PROBLEM TO SOLVE :: What you return should be the lines of the data containing "Suggests", each in full.

INFORMATION PROVIDED Start Marker

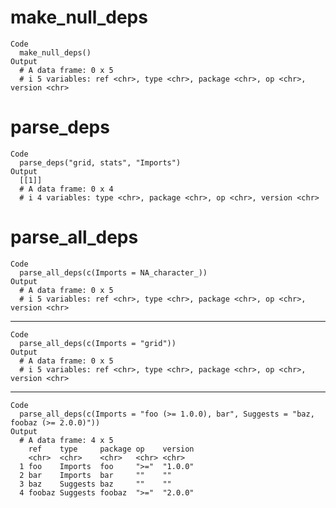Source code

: # make_null_deps

    Code
      make_null_deps()
    Output
      # A data frame: 0 x 5
      # i 5 variables: ref <chr>, type <chr>, package <chr>, op <chr>, version <chr>

# parse_deps

    Code
      parse_deps("grid, stats", "Imports")
    Output
      [[1]]
      # A data frame: 0 x 4
      # i 4 variables: type <chr>, package <chr>, op <chr>, version <chr>
      

# parse_all_deps

    Code
      parse_all_deps(c(Imports = NA_character_))
    Output
      # A data frame: 0 x 5
      # i 5 variables: ref <chr>, type <chr>, package <chr>, op <chr>, version <chr>

---

    Code
      parse_all_deps(c(Imports = "grid"))
    Output
      # A data frame: 0 x 5
      # i 5 variables: ref <chr>, type <chr>, package <chr>, op <chr>, version <chr>

---

    Code
      parse_all_deps(c(Imports = "foo (>= 1.0.0), bar", Suggests = "baz, foobaz (>= 2.0.0)"))
    Output
      # A data frame: 4 x 5
        ref    type     package op    version
        <chr>  <chr>    <chr>   <chr> <chr>  
      1 foo    Imports  foo     ">="  "1.0.0"
      2 bar    Imports  bar     ""    ""     
      3 baz    Suggests baz     ""    ""     
      4 foobaz Suggests foobaz  ">="  "2.0.0"

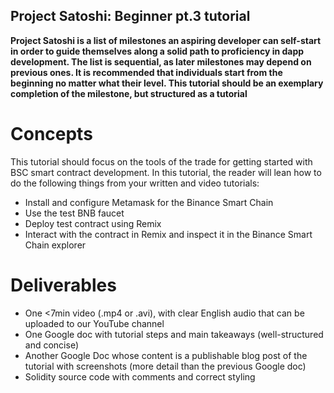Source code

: ## Project Satoshi: Beginner pt.3 tutorial
**Project Satoshi is a list of milestones an aspiring developer can self-start in order to guide themselves along a solid path to proficiency in dapp development. The list is sequential, as later milestones may depend on previous ones. It is recommended that individuals start from the beginning no matter what their level. This tutorial should be an exemplary completion of the milestone, but structured as a tutorial**
# Concepts
This tutorial should focus on the tools of the trade for getting started with BSC smart contract development. In this tutorial, the reader will lean how to do the following things from your written and video tutorials:
- Install and configure Metamask for the Binance Smart Chain
- Use the test BNB faucet
- Deploy test contract using Remix
- Interact with the contract in Remix and inspect it in the Binance Smart Chain explorer

# Deliverables
- One <7min video (.mp4 or .avi), with clear English audio that can be uploaded to our YouTube channel
- One Google doc with tutorial steps and main takeaways (well-structured and concise)
- Another Google Doc whose content is a publishable blog post of the tutorial with screenshots (more detail than the previous Google doc)
- Solidity source code with comments and correct styling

INFORMATION PROVIDED End Marker

EXERCISE RESULT ::
      parse_all_deps(c(Imports = "foo (>= 1.0.0), bar", Suggests = "baz, foobaz (>= 2.0.0)"))
      3 baz    Suggests baz     ""    ""     
      4 foobaz Suggests foobaz  ">="  "2.0.0"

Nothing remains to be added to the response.